### Exercise prompt
Below are the records. Gather each line that holds "from".

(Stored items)

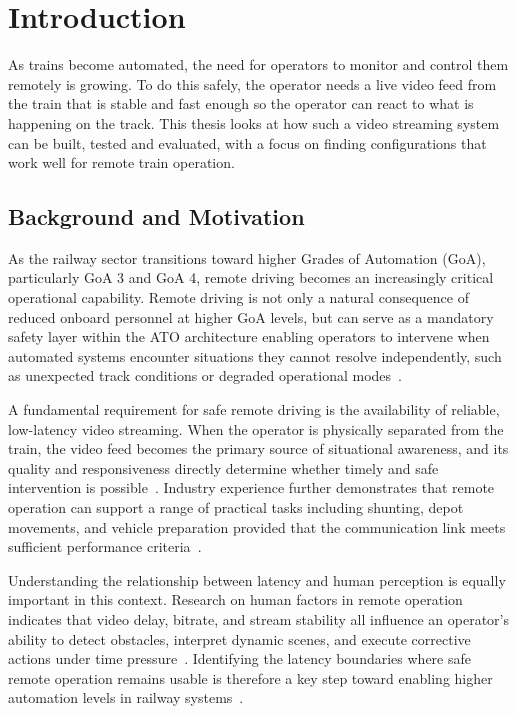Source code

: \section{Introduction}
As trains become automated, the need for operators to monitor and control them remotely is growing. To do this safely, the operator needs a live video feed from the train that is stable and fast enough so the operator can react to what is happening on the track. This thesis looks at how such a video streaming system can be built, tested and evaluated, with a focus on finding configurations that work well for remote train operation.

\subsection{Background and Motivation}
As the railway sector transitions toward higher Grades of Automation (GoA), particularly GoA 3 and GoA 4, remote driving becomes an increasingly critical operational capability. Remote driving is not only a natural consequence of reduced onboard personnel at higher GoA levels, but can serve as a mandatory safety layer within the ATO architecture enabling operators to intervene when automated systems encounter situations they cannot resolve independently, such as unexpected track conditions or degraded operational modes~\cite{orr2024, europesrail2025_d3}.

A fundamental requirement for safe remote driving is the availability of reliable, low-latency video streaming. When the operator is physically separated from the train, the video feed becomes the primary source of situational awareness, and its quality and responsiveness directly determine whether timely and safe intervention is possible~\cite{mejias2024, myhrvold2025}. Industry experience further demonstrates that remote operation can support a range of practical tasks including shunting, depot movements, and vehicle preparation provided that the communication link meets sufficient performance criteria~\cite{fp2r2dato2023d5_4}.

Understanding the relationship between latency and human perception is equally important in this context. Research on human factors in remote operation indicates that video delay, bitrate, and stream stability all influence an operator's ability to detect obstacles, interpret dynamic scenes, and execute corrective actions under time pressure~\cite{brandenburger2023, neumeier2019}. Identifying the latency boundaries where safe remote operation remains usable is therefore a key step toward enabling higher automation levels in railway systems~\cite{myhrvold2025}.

### Task output
As trains become automated, the need for operators to monitor and control them remotely is growing. To do this safely, the operator needs a live video feed from the train that is stable and fast enough so the operator can react to what is happening on the track. This thesis looks at how such a video streaming system can be built, tested and evaluated, with a focus on finding configurations that work well for remote train operation.
A fundamental requirement for safe remote driving is the availability of reliable, low-latency video streaming. When the operator is physically separated from the train, the video feed becomes the primary source of situational awareness, and its quality and responsiveness directly determine whether timely and safe intervention is possible~\cite{mejias2024, myhrvold2025}. Industry experience further demonstrates that remote operation can support a range of practical tasks including shunting, depot movements, and vehicle preparation provided that the communication link meets sufficient performance criteria~\cite{fp2r2dato2023d5_4}.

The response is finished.